## GOAL OF THE EXERCISE:
Set down all of the records exactly.
━━━ EXCERPTED RECORDS
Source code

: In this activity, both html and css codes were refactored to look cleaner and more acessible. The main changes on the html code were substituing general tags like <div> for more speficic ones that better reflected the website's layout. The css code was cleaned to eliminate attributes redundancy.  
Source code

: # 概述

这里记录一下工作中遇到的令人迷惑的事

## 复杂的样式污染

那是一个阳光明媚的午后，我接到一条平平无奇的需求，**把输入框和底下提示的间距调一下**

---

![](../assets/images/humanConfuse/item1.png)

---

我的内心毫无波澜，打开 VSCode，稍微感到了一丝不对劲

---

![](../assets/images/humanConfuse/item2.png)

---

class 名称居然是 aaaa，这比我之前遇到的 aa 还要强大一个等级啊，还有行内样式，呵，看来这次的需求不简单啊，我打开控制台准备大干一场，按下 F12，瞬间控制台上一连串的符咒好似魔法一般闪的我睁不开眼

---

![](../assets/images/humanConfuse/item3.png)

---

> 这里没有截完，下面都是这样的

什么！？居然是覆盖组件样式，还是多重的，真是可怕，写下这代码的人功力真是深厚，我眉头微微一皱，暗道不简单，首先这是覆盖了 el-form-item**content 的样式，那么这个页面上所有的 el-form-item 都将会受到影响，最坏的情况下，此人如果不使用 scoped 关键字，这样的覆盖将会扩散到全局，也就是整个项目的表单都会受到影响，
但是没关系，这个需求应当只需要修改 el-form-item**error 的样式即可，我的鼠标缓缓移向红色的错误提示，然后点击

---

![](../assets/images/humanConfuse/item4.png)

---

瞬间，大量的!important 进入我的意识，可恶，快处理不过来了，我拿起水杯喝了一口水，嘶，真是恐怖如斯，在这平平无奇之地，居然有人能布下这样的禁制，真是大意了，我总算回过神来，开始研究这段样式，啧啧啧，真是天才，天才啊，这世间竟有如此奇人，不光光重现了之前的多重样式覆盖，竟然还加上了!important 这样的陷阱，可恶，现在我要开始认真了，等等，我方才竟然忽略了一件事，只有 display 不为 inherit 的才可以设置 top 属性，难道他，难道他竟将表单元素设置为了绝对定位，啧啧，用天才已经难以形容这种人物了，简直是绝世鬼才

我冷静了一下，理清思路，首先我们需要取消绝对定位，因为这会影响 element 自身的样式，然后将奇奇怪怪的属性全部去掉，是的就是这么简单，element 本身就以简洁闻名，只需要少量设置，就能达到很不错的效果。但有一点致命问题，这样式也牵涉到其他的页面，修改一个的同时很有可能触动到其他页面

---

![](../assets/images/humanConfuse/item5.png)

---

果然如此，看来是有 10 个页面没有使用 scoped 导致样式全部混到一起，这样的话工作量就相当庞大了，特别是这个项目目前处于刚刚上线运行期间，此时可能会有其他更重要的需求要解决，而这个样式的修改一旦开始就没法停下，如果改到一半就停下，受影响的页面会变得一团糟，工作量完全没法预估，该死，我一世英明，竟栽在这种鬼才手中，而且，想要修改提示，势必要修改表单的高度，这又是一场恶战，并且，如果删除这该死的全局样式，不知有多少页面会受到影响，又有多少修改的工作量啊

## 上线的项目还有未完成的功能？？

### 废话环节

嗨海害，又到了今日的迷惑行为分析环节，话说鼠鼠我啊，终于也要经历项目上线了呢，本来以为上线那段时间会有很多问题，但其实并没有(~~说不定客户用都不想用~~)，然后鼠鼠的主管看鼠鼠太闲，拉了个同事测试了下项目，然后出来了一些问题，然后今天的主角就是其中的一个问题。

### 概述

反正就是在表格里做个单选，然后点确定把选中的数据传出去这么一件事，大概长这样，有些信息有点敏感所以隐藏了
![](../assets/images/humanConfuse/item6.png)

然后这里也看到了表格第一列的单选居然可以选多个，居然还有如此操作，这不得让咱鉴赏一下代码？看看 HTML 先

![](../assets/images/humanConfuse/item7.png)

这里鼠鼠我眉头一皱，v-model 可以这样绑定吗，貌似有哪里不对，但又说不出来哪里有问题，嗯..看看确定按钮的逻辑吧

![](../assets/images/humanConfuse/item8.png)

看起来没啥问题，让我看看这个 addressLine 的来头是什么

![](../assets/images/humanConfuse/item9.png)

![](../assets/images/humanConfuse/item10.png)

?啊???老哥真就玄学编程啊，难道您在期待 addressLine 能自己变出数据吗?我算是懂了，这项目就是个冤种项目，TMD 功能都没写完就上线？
━━━━━━
## RESPONSE BELOW:
Source code

: In this activity, both html and css codes were refactored to look cleaner and more acessible. The main changes on the html code were substituing general tags like <div> for more speficic ones that better reflected the website's layout. The css code was cleaned to eliminate attributes redundancy.  
Source code

: # 概述

这里记录一下工作中遇到的令人迷惑的事

## 复杂的样式污染

那是一个阳光明媚的午后，我接到一条平平无奇的需求，**把输入框和底下提示的间距调一下**

---

![](../assets/images/humanConfuse/item1.png)

---

我的内心毫无波澜，打开 VSCode，稍微感到了一丝不对劲

---

![](../assets/images/humanConfuse/item2.png)

---

class 名称居然是 aaaa，这比我之前遇到的 aa 还要强大一个等级啊，还有行内样式，呵，看来这次的需求不简单啊，我打开控制台准备大干一场，按下 F12，瞬间控制台上一连串的符咒好似魔法一般闪的我睁不开眼

---

![](../assets/images/humanConfuse/item3.png)

---

> 这里没有截完，下面都是这样的

什么！？居然是覆盖组件样式，还是多重的，真是可怕，写下这代码的人功力真是深厚，我眉头微微一皱，暗道不简单，首先这是覆盖了 el-form-item**content 的样式，那么这个页面上所有的 el-form-item 都将会受到影响，最坏的情况下，此人如果不使用 scoped 关键字，这样的覆盖将会扩散到全局，也就是整个项目的表单都会受到影响，
但是没关系，这个需求应当只需要修改 el-form-item**error 的样式即可，我的鼠标缓缓移向红色的错误提示，然后点击

---

![](../assets/images/humanConfuse/item4.png)

---

瞬间，大量的!important 进入我的意识，可恶，快处理不过来了，我拿起水杯喝了一口水，嘶，真是恐怖如斯，在这平平无奇之地，居然有人能布下这样的禁制，真是大意了，我总算回过神来，开始研究这段样式，啧啧啧，真是天才，天才啊，这世间竟有如此奇人，不光光重现了之前的多重样式覆盖，竟然还加上了!important 这样的陷阱，可恶，现在我要开始认真了，等等，我方才竟然忽略了一件事，只有 display 不为 inherit 的才可以设置 top 属性，难道他，难道他竟将表单元素设置为了绝对定位，啧啧，用天才已经难以形容这种人物了，简直是绝世鬼才

我冷静了一下，理清思路，首先我们需要取消绝对定位，因为这会影响 element 自身的样式，然后将奇奇怪怪的属性全部去掉，是的就是这么简单，element 本身就以简洁闻名，只需要少量设置，就能达到很不错的效果。但有一点致命问题，这样式也牵涉到其他的页面，修改一个的同时很有可能触动到其他页面

---

![](../assets/images/humanConfuse/item5.png)

---

果然如此，看来是有 10 个页面没有使用 scoped 导致样式全部混到一起，这样的话工作量就相当庞大了，特别是这个项目目前处于刚刚上线运行期间，此时可能会有其他更重要的需求要解决，而这个样式的修改一旦开始就没法停下，如果改到一半就停下，受影响的页面会变得一团糟，工作量完全没法预估，该死，我一世英明，竟栽在这种鬼才手中，而且，想要修改提示，势必要修改表单的高度，这又是一场恶战，并且，如果删除这该死的全局样式，不知有多少页面会受到影响，又有多少修改的工作量啊

## 上线的项目还有未完成的功能？？

### 废话环节

嗨海害，又到了今日的迷惑行为分析环节，话说鼠鼠我啊，终于也要经历项目上线了呢，本来以为上线那段时间会有很多问题，但其实并没有(~~说不定客户用都不想用~~)，然后鼠鼠的主管看鼠鼠太闲，拉了个同事测试了下项目，然后出来了一些问题，然后今天的主角就是其中的一个问题。

### 概述

反正就是在表格里做个单选，然后点确定把选中的数据传出去这么一件事，大概长这样，有些信息有点敏感所以隐藏了
![](../assets/images/humanConfuse/item6.png)

然后这里也看到了表格第一列的单选居然可以选多个，居然还有如此操作，这不得让咱鉴赏一下代码？看看 HTML 先

![](../assets/images/humanConfuse/item7.png)

这里鼠鼠我眉头一皱，v-model 可以这样绑定吗，貌似有哪里不对，但又说不出来哪里有问题，嗯..看看确定按钮的逻辑吧

![](../assets/images/humanConfuse/item8.png)

看起来没啥问题，让我看看这个 addressLine 的来头是什么

![](../assets/images/humanConfuse/item9.png)

![](../assets/images/humanConfuse/item10.png)

?啊???老哥真就玄学编程啊，难道您在期待 addressLine 能自己变出数据吗?我算是懂了，这项目就是个冤种项目，TMD 功能都没写完就上线？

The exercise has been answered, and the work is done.